What makes one qualitative study much more compelling than others? How can the writing strategies of professional writers help us improve our work? How do you manage to write when you work in a setting that allows scant time for writing? Would you like to expedite analyzing your data and writing your report? Which strategies help you gain acceptance and admiration from your intended audiences? This class addresses these questions.
Qualitative reportage relies on art and science. Learning how to construct an artful rendering of your work increases the power of your analysis. This class covers both professional writers’ tips and tricks and qualitative analysts’ strategies and shortcuts. It will help you develop a more incisive, creative, and clear narrative. Our approach emphasizes how to construct a creative analysis and to write it for varied audiences. You will gain fresh ideas for proceeding with the analysis, integrating your ideas into a cogent, coherent piece of work, and communicating the significance of your work.
This class covers crafting research stories and writing analytic reports, but the two are not separate endeavors. Thus we show how to bring analytic definition and logic to stories and to build imagery, rhythm, metaphor, and surprise into analytic reports. We also cover strategies for developing arguments, writing literature reviews and theoretical frameworks and integrating your manuscripts. Writing abstracts, titles, and introductions share problems and pitfalls. Our agenda includes learning a few tricks to help you resolve these problems and avoid the pitfalls. The last session focuses on choosing journals and publishing houses, preparing your manuscript for submission, and working with editors and reviewers.

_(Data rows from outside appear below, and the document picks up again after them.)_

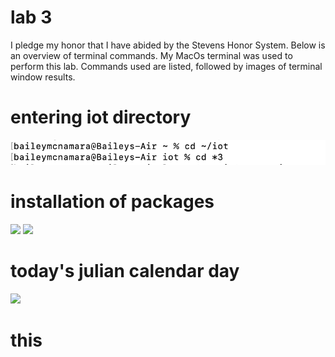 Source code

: # lab 3
I pledge my honor that I have abided by the Stevens Honor System. Below is an overview of terminal commands. My MacOs terminal was used to perform this lab. Commands used are listed, followed by images of terminal window results.


# entering iot directory
![](media/lab3.1.png)
# installation of packages 
![](media/1ab3.2.png)
![](media/1ab3.3.png)
# today's julian calendar day
![](media/1ab3.4.png)

# this
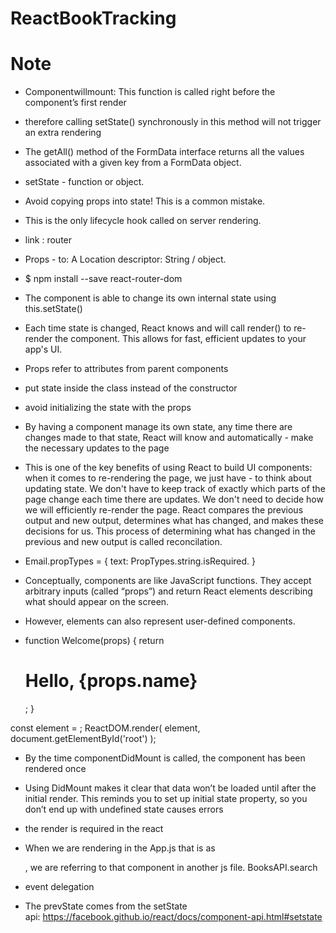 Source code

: # ReactBookTracking



# Note
- Componentwillmount: This function is called right before the component’s first render
- therefore calling setState() synchronously in this method will not trigger an extra rendering
- The getAll() method of the FormData interface returns all the values associated with a given key from a FormData object.
- setState - function or object.
- Avoid copying props into state! This is a common mistake.
- This is the only lifecycle hook called on server rendering.
- link : router
- Props - to: A Location descriptor: String / object.
- $ npm install --save react-router-dom


- The component is able to change its own internal state using this.setState()
- Each time state is changed, React knows and will call render() to re-render the component. This allows for fast, efficient updates to your app's UI.
- Props refer to attributes from parent components
- put state inside the class instead of the constructor
- avoid initializing the state with the props
- By having a component manage its own state, any time there are changes made to that state, React will know and automatically - make the necessary updates to the page
- This is one of the key benefits of using React to build UI components: when it comes to re-rendering the page, we just have - to think about updating state. We don't have to keep track of exactly which parts of the page change each time there are updates. We don't need to decide how we will efficiently re-render the page. React compares the previous output and new output, determines what has changed, and makes these decisions for us. This process of determining what has changed in the previous and new output is called reconcilation.
- Email.propTypes = {
text: PropTypes.string.isRequired.
}
  
- Conceptually, components are like JavaScript functions. They accept arbitrary inputs (called “props”) and return React elements describing what should appear on the screen.
- However, elements can also represent user-defined components.
- function Welcome(props) {
  return <h1>Hello, {props.name}</h1>;
}

const element = <Welcome name="Sara" />;
ReactDOM.render(
  element,
  document.getElementById('root')
);
- By the time componentDidMount is called, the component has been rendered once
- Using DidMount makes it clear that data won’t be loaded until after the initial render. This reminds you to set up initial state property, so you don’t end up with undefined state causes errors
- the render is required in the react
- When we are rendering in the App.js that is as <div name = ….>, we are referring to that component in another js file.
BooksAPI.search


- event delegation
- The prevState comes from the setState api: https://facebook.github.io/react/docs/component-api.html#setstate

This class best serves participants who are in the midst of a qualitative project or have had some experience with qualitative research and have engaged in qualitative coding and memo writing. Writers of all types of qualitative research are welcome. Researchers who conduct ethnographies, use discourse analysis, engage in narrative inquiry, follow grounded theory strategies, or create personal narratives will all gain ideas and strategies to advance their work.